Some 70 clan members now stay in an unfinished, four-room house near the ocean. They've divided the rooms by age and gender — women in the bedrooms, girls in the living room, boys in the garage. The oldest is 77, the youngest 4 months. About 30 of the clan's grown men are on the battlefield but visit regularly.
Demand is high for the home's three bathrooms; three children shower at a time.
Ali Hameida built the house in 2003 for his wife and five children, never imagining so many guests.
"If I had known, I'd have dug a basement," he said.
It's been impossible to keep a precise count of Misrata's death toll; doctors' estimates range between 1,000 and 2,000. The central hospital, Hikma, has registered more than 550 dead since mid-February, but others were brought to outlying clinics or buried straightaway.
The Libyan government has provided no information on how many soldiers it has lost, further blurring the picture.
Hikma, originally a private clinic, has been transformed by the war. A tent in the parking lot houses the triage unit. Another serves as a mosque. Wards are crowded around the clock, and doctors bed down in alcoves hidden behind sheets. Outside, families cluster to await news, erupting in tears and chants when a new death is confirmed.
Dr. Ali Mustafa Ali, like many of his colleagues, often sleeps at Hikma but returns home to his wife and children during lulls, snipping a few roses from his garden to bring back to work.
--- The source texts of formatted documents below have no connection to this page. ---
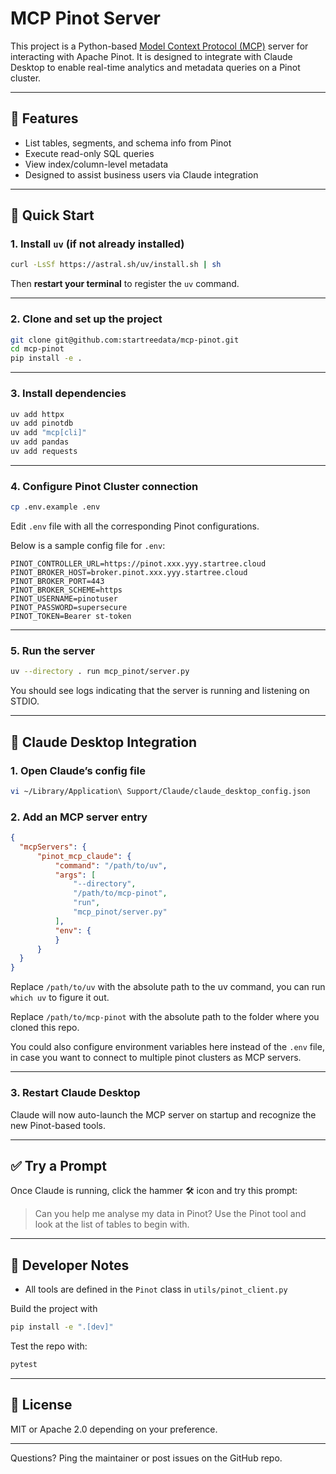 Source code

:# MCP Pinot Server

This project is a Python-based [Model Context Protocol (MCP)](https://github.com/anthropic-ai/mcp) server for interacting with Apache Pinot. It is designed to integrate with Claude Desktop to enable real-time analytics and metadata queries on a Pinot cluster.

---

## 🧩 Features
- List tables, segments, and schema info from Pinot
- Execute read-only SQL queries
- View index/column-level metadata
- Designed to assist business users via Claude integration

---

## 🚀 Quick Start

### 1. Install `uv` (if not already installed)
```bash
curl -LsSf https://astral.sh/uv/install.sh | sh
```
Then **restart your terminal** to register the `uv` command.

---

### 2. Clone and set up the project
```bash
git clone git@github.com:startreedata/mcp-pinot.git
cd mcp-pinot
pip install -e .
```

---

### 3. Install dependencies
```bash
uv add httpx
uv add pinotdb
uv add "mcp[cli]"
uv add pandas
uv add requests
```

---

### 4. Configure Pinot Cluster connection
```bash
cp .env.example .env
```
Edit `.env` file with all the corresponding Pinot configurations.

Below is a sample config file for `.env`:

```
PINOT_CONTROLLER_URL=https://pinot.xxx.yyy.startree.cloud
PINOT_BROKER_HOST=broker.pinot.xxx.yyy.startree.cloud
PINOT_BROKER_PORT=443
PINOT_BROKER_SCHEME=https
PINOT_USERNAME=pinotuser
PINOT_PASSWORD=supersecure
PINOT_TOKEN=Bearer st-token
```

---

### 5. Run the server
```bash
uv --directory . run mcp_pinot/server.py
```

You should see logs indicating that the server is running and listening on STDIO.

---

## 🧠 Claude Desktop Integration

### 1. Open Claude’s config file
```bash
vi ~/Library/Application\ Support/Claude/claude_desktop_config.json
```

### 2. Add an MCP server entry
```json
{
  "mcpServers": {
      "pinot_mcp_claude": {
          "command": "/path/to/uv",
          "args": [
              "--directory",
              "/path/to/mcp-pinot",
              "run",
              "mcp_pinot/server.py"
          ],
          "env": {
          }
      }
  }
}

```
Replace `/path/to/uv` with the absolute path to the uv command, you can run `which uv` to figure it out.

Replace `/path/to/mcp-pinot` with the absolute path to the folder where you cloned this repo.

You could also configure environment variables here instead of the `.env` file, in case you want to connect to multiple pinot clusters as MCP servers.

---

### 3. Restart Claude Desktop

Claude will now auto-launch the MCP server on startup and recognize the new Pinot-based tools.

---

## ✅ Try a Prompt
Once Claude is running, click the hammer 🛠️ icon and try this prompt:

> Can you help me analyse my data in Pinot? Use the Pinot tool and look at the list of tables to begin with.

---

## 🧪 Developer Notes
- All tools are defined in the `Pinot` class in `utils/pinot_client.py`

Build the project with

```bash
pip install -e ".[dev]"
```

Test the repo with:

```bash
pytest
```

---

## 📜 License
MIT or Apache 2.0 depending on your preference.

---

Questions? Ping the maintainer or post issues on the GitHub repo.

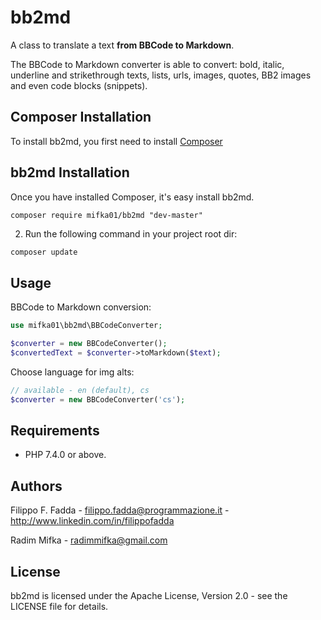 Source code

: # bb2md

A class to translate a text **from BBCode to Markdown**.

The BBCode to Markdown converter is able to convert: bold, italic, underline and strikethrough texts, lists,
urls, images, quotes, BB2 images and even code blocks (snippets).

## Composer Installation

To install bb2md, you first need to install [Composer](http://getcomposer.org/)

## bb2md Installation

Once you have installed Composer, it's easy install bb2md.

```
composer require mifka01/bb2md "dev-master"
```

2. Run the following command in your project root dir:

```sh
composer update
```

## Usage

BBCode to Markdown conversion:

```php
use mifka01\bb2md\BBCodeConverter;

$converter = new BBCodeConverter();
$convertedText = $converter->toMarkdown($text);
```

Choose language for img alts:

```php
// available - en (default), cs
$converter = new BBCodeConverter('cs');
```

## Requirements

- PHP 7.4.0 or above.

## Authors

Filippo F. Fadda - <filippo.fadda@programmazione.it> - <http://www.linkedin.com/in/filippofadda>

Radim Mifka - <radimmifka@gmail.com>

## License

bb2md is licensed under the Apache License, Version 2.0 - see the LICENSE file for details.
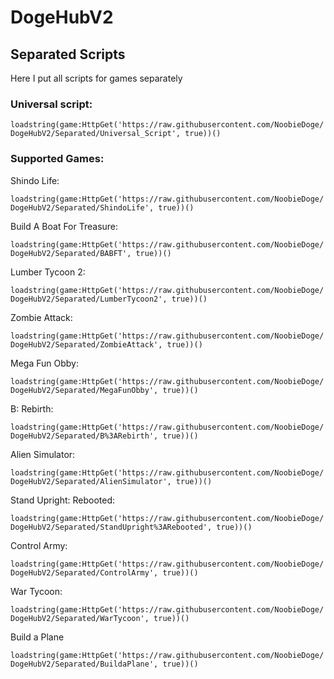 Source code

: # DogeHubV2

## Separated Scripts

Here I put all scripts for games separately

  ### Universal script: 
  ```loadstring(game:HttpGet('https://raw.githubusercontent.com/NoobieDoge/DogeHubV2/Separated/Universal_Script', true))()```

  ### Supported Games:

  Shindo Life:
  
  ```loadstring(game:HttpGet('https://raw.githubusercontent.com/NoobieDoge/DogeHubV2/Separated/ShindoLife', true))()```

  Build A Boat For Treasure:
  
  ```loadstring(game:HttpGet('https://raw.githubusercontent.com/NoobieDoge/DogeHubV2/Separated/BABFT', true))()```
  
  Lumber Tycoon 2:
  
  ```loadstring(game:HttpGet('https://raw.githubusercontent.com/NoobieDoge/DogeHubV2/Separated/LumberTycoon2', true))()```
  
  Zombie Attack:
  
  ```loadstring(game:HttpGet('https://raw.githubusercontent.com/NoobieDoge/DogeHubV2/Separated/ZombieAttack', true))()```
  
  Mega Fun Obby:
  
  ```loadstring(game:HttpGet('https://raw.githubusercontent.com/NoobieDoge/DogeHubV2/Separated/MegaFunObby', true))()```
  
  B: Rebirth:
  
  ```loadstring(game:HttpGet('https://raw.githubusercontent.com/NoobieDoge/DogeHubV2/Separated/B%3ARebirth', true))()```
  
  Alien Simulator:
  
  ```loadstring(game:HttpGet('https://raw.githubusercontent.com/NoobieDoge/DogeHubV2/Separated/AlienSimulator', true))()```
  
  Stand Upright: Rebooted:
  
  ```loadstring(game:HttpGet('https://raw.githubusercontent.com/NoobieDoge/DogeHubV2/Separated/StandUpright%3ARebooted', true))()```
  
  Control Army:
  
  ```loadstring(game:HttpGet('https://raw.githubusercontent.com/NoobieDoge/DogeHubV2/Separated/ControlArmy', true))()```

  War Tycoon:

  ```loadstring(game:HttpGet('https://raw.githubusercontent.com/NoobieDoge/DogeHubV2/Separated/WarTycoon', true))()```

  Build a Plane

 ```loadstring(game:HttpGet('https://raw.githubusercontent.com/NoobieDoge/DogeHubV2/Separated/BuildaPlane', true))()```


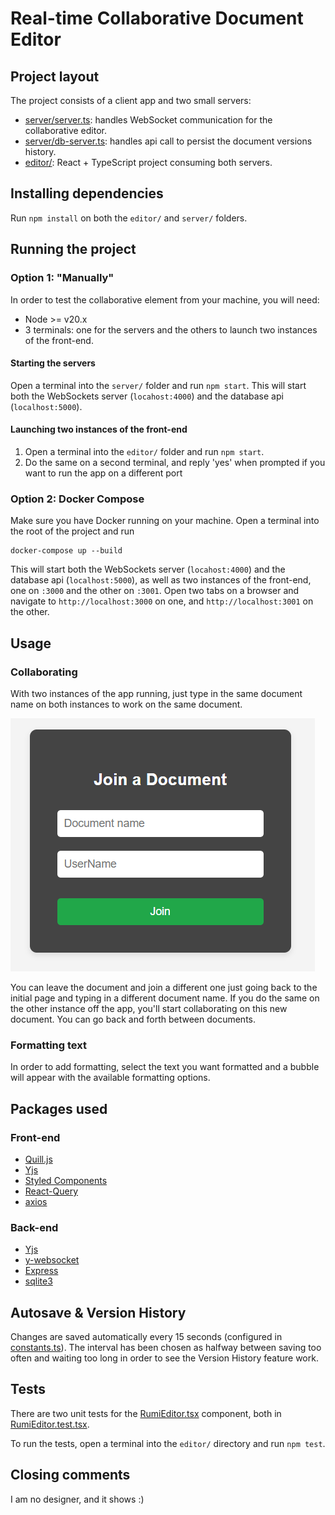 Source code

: # Real-time Collaborative Document Editor

## Project layout

The project consists of a client app and two small servers:

-   [server/server.ts](./server/server.ts): handles WebSocket communication for the collaborative editor.
-   [server/db-server.ts](./server/db-server.ts): handles api call to persist the document versions history.
-   [editor/](./editor/src/App.tsx): React + TypeScript project consuming both servers.

## Installing dependencies

Run `npm install` on both the `editor/` and `server/` folders.

## Running the project

### Option 1: "Manually"

In order to test the collaborative element from your machine, you will need:

-  Node >= v20.x
-  3 terminals: one for the servers and the others to launch two instances of the front-end.

#### Starting the servers

Open a terminal into the `server/` folder and run `npm start`. This will start both the WebSockets server (`locahost:4000`) and the database api (`localhost:5000`).

#### Launching two instances of the front-end

1. Open a terminal into the `editor/` folder and run `npm start`.
2. Do the same on a second terminal, and reply 'yes' when prompted if you want to run the app on a different port

### Option 2: Docker Compose

Make sure you have Docker running on your machine. Open a terminal into the root of the project and run

```
docker-compose up --build
```

This will start both the WebSockets server (`locahost:4000`) and the database api (`localhost:5000`), as well as two instances of the front-end, one on `:3000` and the other on `:3001`.
Open two tabs on a browser and navigate to `http://localhost:3000` on one, and `http://localhost:3001` on the other.

## Usage

### Collaborating

With two instances of the app running, just type in the same document name on both instances to work on the same document.

![alt text](assets/image.png)

You can leave the document and join a different one just going back to the initial page and typing in a different document name. If you do the same on the other instance off the app, you'll start collaborating on this new document. You can go back and forth between documents.

### Formatting text

In order to add formatting, select the text you want formatted and a bubble will appear with the available formatting options.

## Packages used

### Front-end

-   [Quill.js](https://quilljs.com/)
-   [Yjs](https://github.com/yjs/yjs)
-   [Styled Components](https://styled-components.com/)
-   [React-Query](https://tanstack.com/query/v3)
-   [axios](https://github.com/axios/axios)

### Back-end

-   [Yjs](https://github.com/yjs/yjs)
-   [y-websocket](https://github.com/yjs/y-websocket)
-   [Express](https://expressjs.com/)
-   [sqlite3](https://github.com/TryGhost/node-sqlite3)

## Autosave & Version History

Changes are saved automatically every 15 seconds (configured in [constants.ts](editor/src/types/constants.ts)). The interval has been chosen as halfway between saving too often and waiting too long in order to see the Version History feature work.

## Tests

There are two unit tests for the [RumiEditor.tsx](editor/src/editor/RumiEditor.tsx) component, both in [RumiEditor.test.tsx](editor/src/editor/__tests__/RumiEditor.test.tsx).

To run the tests, open a terminal into the `editor/` directory and run `npm test`.

## Closing comments

I am no designer, and it shows :)
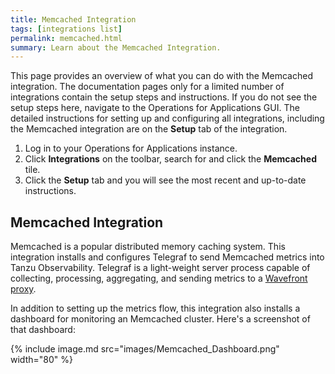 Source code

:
 ```yaml
---
title: Memcached Integration
tags: [integrations list]
permalink: memcached.html
summary: Learn about the Memcached Integration.
---
```


This page provides an overview of what you can do with the Memcached integration. The documentation pages only for a limited number of integrations contain the setup steps and instructions. If you do not see the setup steps here, navigate to the Operations for Applications GUI. The detailed instructions for setting up and configuring all integrations, including the Memcached integration are on the **Setup** tab of the integration.

1. Log in to your Operations for Applications instance. 
2. Click **Integrations** on the toolbar, search for and click the **Memcached** tile. 
3. Click the **Setup** tab and you will see the most recent and up-to-date instructions.

## Memcached Integration

Memcached is a popular distributed memory caching system. This integration installs and configures Telegraf to send Memcached metrics into Tanzu Observability. Telegraf is a light-weight server process capable of collecting, processing, aggregating, and sending metrics to a [Wavefront proxy](https://docs.wavefront.com/proxies.html).

In addition to setting up the metrics flow, this integration also installs a dashboard for monitoring an Memcached cluster.  Here's a screenshot of that dashboard:

{% include image.md src="images/Memcached_Dashboard.png" width="80" %}




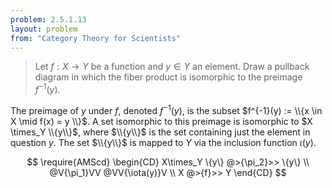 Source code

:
 ```yaml
---
problem: 2.5.1.13 
layout: problem
from: "Category Theory for Scientists"
---
```


> Let $f:X\to Y$ be a function and $y \in Y$ an element. Draw a pullback diagram
> in which the fiber product is isomorphic to the preimage $f^{-1}(y)$.

The preimage of $y$ under $f$, denoted $f^{-1}(y)$, is the subset $f^{-1}(y)
:= \\{x \in X \mid f(x) = y \\}$. A set isomorphic to this preimage is
isomorphic to $X \times_Y \\{y\\}$, where $\\{y\\}$ is the set containing just
the element in question $y$. The set $\\{y\\}$ is mapped to $Y$ via the
inclusion function $\iota(y)$.

$$
\require{AMScd}
\begin{CD}
X\times_Y \{y\} @>{\pi_2}>> \{y\} \\
@V{\pi_1}VV @VV{\iota(y)}V \\
X @>{f}>> Y
\end{CD}
$$
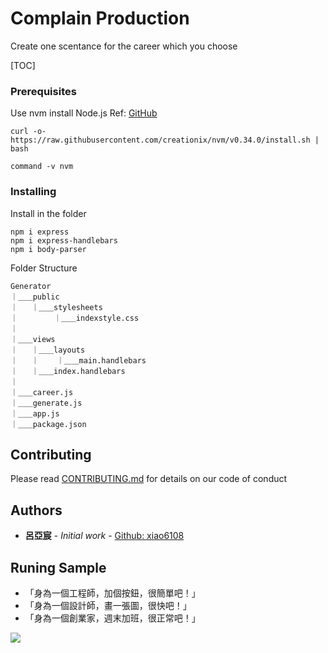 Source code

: # Complain Production

Create one scentance for the career which you choose

[TOC]

### Prerequisites

Use nvm install Node.js 
Ref: [GitHub](https://github.com/creationix/nvm)

```
curl -o- https://raw.githubusercontent.com/creationix/nvm/v0.34.0/install.sh | bash
```
```
command -v nvm
```

### Installing

Install in the folder

```
npm i express
npm i express-handlebars
npm i body-parser
```
Folder Structure
```
Generator
｜＿＿public
｜   ｜＿＿stylesheets
｜        ｜＿＿indexstyle.css
｜
｜＿＿views
｜   ｜＿＿layouts
｜   ｜    ｜＿＿main.handlebars
｜   ｜＿＿index.handlebars
｜
｜＿＿career.js
｜＿＿generate.js
｜＿＿app.js
｜＿＿package.json
```
## Contributing

Please read [CONTRIBUTING.md](https://gist.github.com/PurpleBooth/b24679402957c63ec426) for details on our code of conduct


## Authors

* **呂亞宸** - *Initial work* - [Github: xiao6108](https://github.com/PurpleBooth)


## Runing Sample

* 「身為一個工程師，加個按鈕，很簡單吧！」
* 「身為一個設計師，畫一張圖，很快吧！」
* 「身為一個創業家，週末加班，很正常吧！」


![](https://i.imgur.com/9ElVfiO.png)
"The severity of the situation has made everyone pull together in a way I've never seen before," Ali said.
A group of men emerged from the hospital carrying a wooden coffin covered in a blanket — the first of 11 "martyrs" who would reach the hospital before nightfall.
"God is great," Ali said as the men passed. Then he entered the hospital to put the flowers on his desk.
"They're for the people inside," he said, "to keep their spirits up."